* MATERIAL FOR THIS EXERCISE *
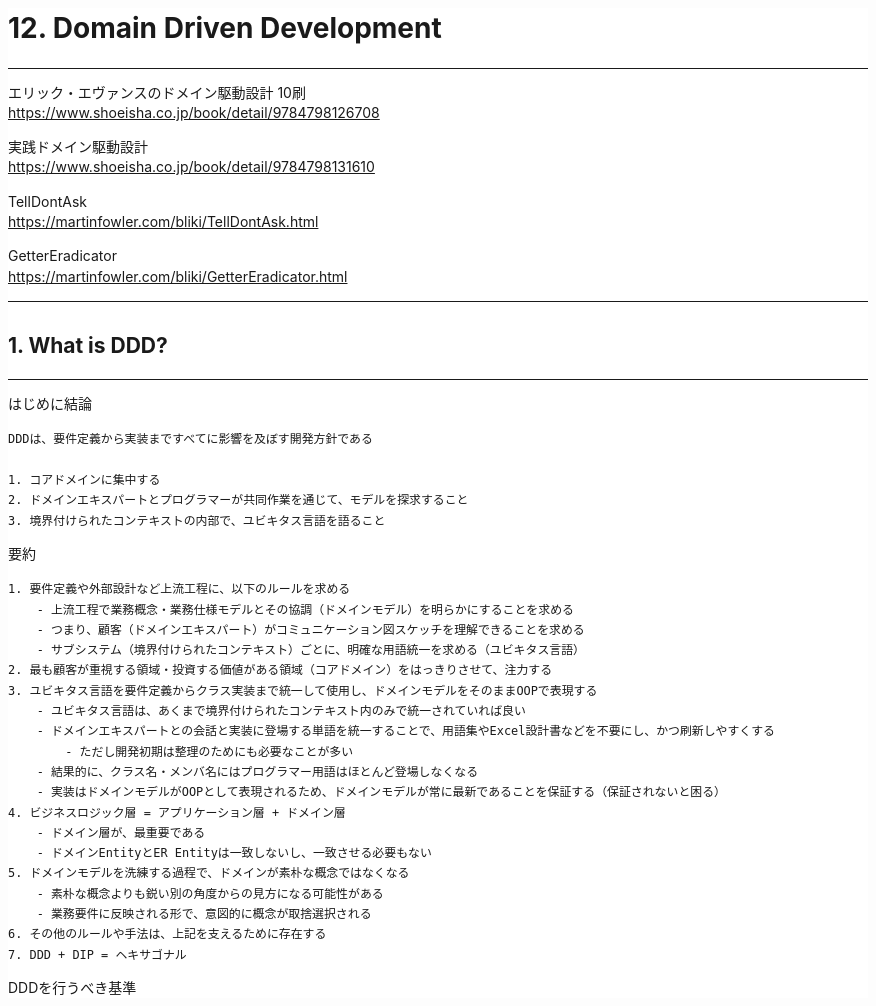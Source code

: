 # 12. Domain Driven Development
________________________________________
エリック・エヴァンスのドメイン駆動設計 10刷  
https://www.shoeisha.co.jp/book/detail/9784798126708

実践ドメイン駆動設計  
https://www.shoeisha.co.jp/book/detail/9784798131610

TellDontAsk  
https://martinfowler.com/bliki/TellDontAsk.html

GetterEradicator  
https://martinfowler.com/bliki/GetterEradicator.html

________________________________________
## 1. What is DDD?
________________________________________
はじめに結論

```text
DDDは、要件定義から実装まですべてに影響を及ぼす開発方針である

1. コアドメインに集中する
2. ドメインエキスパートとプログラマーが共同作業を通じて、モデルを探求すること
3. 境界付けられたコンテキストの内部で、ユビキタス言語を語ること
```

要約

```text
1. 要件定義や外部設計など上流工程に、以下のルールを求める
    - 上流工程で業務概念・業務仕様モデルとその協調（ドメインモデル）を明らかにすることを求める
    - つまり、顧客（ドメインエキスパート）がコミュニケーション図スケッチを理解できることを求める
    - サブシステム（境界付けられたコンテキスト）ごとに、明確な用語統一を求める（ユビキタス言語）
2. 最も顧客が重視する領域・投資する価値がある領域（コアドメイン）をはっきりさせて、注力する
3. ユビキタス言語を要件定義からクラス実装まで統一して使用し、ドメインモデルをそのままOOPで表現する
    - ユビキタス言語は、あくまで境界付けられたコンテキスト内のみで統一されていれば良い
    - ドメインエキスパートとの会話と実装に登場する単語を統一することで、用語集やExcel設計書などを不要にし、かつ刷新しやすくする
        - ただし開発初期は整理のためにも必要なことが多い
    - 結果的に、クラス名・メンバ名にはプログラマー用語はほとんど登場しなくなる
    - 実装はドメインモデルがOOPとして表現されるため、ドメインモデルが常に最新であることを保証する（保証されないと困る）
4. ビジネスロジック層 = アプリケーション層 + ドメイン層
    - ドメイン層が、最重要である
    - ドメインEntityとER Entityは一致しないし、一致させる必要もない
5. ドメインモデルを洗練する過程で、ドメインが素朴な概念ではなくなる
    - 素朴な概念よりも鋭い別の角度からの見方になる可能性がある
    - 業務要件に反映される形で、意図的に概念が取捨選択される
6. その他のルールや手法は、上記を支えるために存在する
7. DDD + DIP = ヘキサゴナル
```

DDDを行うべき基準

* ACTIVITY *
The answer must be a word-for-word copy of all the entries, containing no pictures.

* EXERCISE RESULT *
Source code

: # 12. Domain Driven Development
________________________________________
エリック・エヴァンスのドメイン駆動設計 10刷  
https://www.shoeisha.co.jp/book/detail/9784798126708

実践ドメイン駆動設計  
https://www.shoeisha.co.jp/book/detail/9784798131610

TellDontAsk  
https://martinfowler.com/bliki/TellDontAsk.html

GetterEradicator  
https://martinfowler.com/bliki/GetterEradicator.html

________________________________________
## 1. What is DDD?
________________________________________
はじめに結論

```text
DDDは、要件定義から実装まですべてに影響を及ぼす開発方針である

1. コアドメインに集中する
2. ドメインエキスパートとプログラマーが共同作業を通じて、モデルを探求すること
3. 境界付けられたコンテキストの内部で、ユビキタス言語を語ること
```

要約

```text
1. 要件定義や外部設計など上流工程に、以下のルールを求める
    - 上流工程で業務概念・業務仕様モデルとその協調（ドメインモデル）を明らかにすることを求める
    - つまり、顧客（ドメインエキスパート）がコミュニケーション図スケッチを理解できることを求める
    - サブシステム（境界付けられたコンテキスト）ごとに、明確な用語統一を求める（ユビキタス言語）
2. 最も顧客が重視する領域・投資する価値がある領域（コアドメイン）をはっきりさせて、注力する
3. ユビキタス言語を要件定義からクラス実装まで統一して使用し、ドメインモデルをそのままOOPで表現する
    - ユビキタス言語は、あくまで境界付けられたコンテキスト内のみで統一されていれば良い
    - ドメインエキスパートとの会話と実装に登場する単語を統一することで、用語集やExcel設計書などを不要にし、かつ刷新しやすくする
        - ただし開発初期は整理のためにも必要なことが多い
    - 結果的に、クラス名・メンバ名にはプログラマー用語はほとんど登場しなくなる
    - 実装はドメインモデルがOOPとして表現されるため、ドメインモデルが常に最新であることを保証する（保証されないと困る）
4. ビジネスロジック層 = アプリケーション層 + ドメイン層
    - ドメイン層が、最重要である
    - ドメインEntityとER Entityは一致しないし、一致させる必要もない
5. ドメインモデルを洗練する過程で、ドメインが素朴な概念ではなくなる
    - 素朴な概念よりも鋭い別の角度からの見方になる可能性がある
    - 業務要件に反映される形で、意図的に概念が取捨選択される
6. その他のルールや手法は、上記を支えるために存在する
7. DDD + DIP = ヘキサゴナル
```

DDDを行うべき基準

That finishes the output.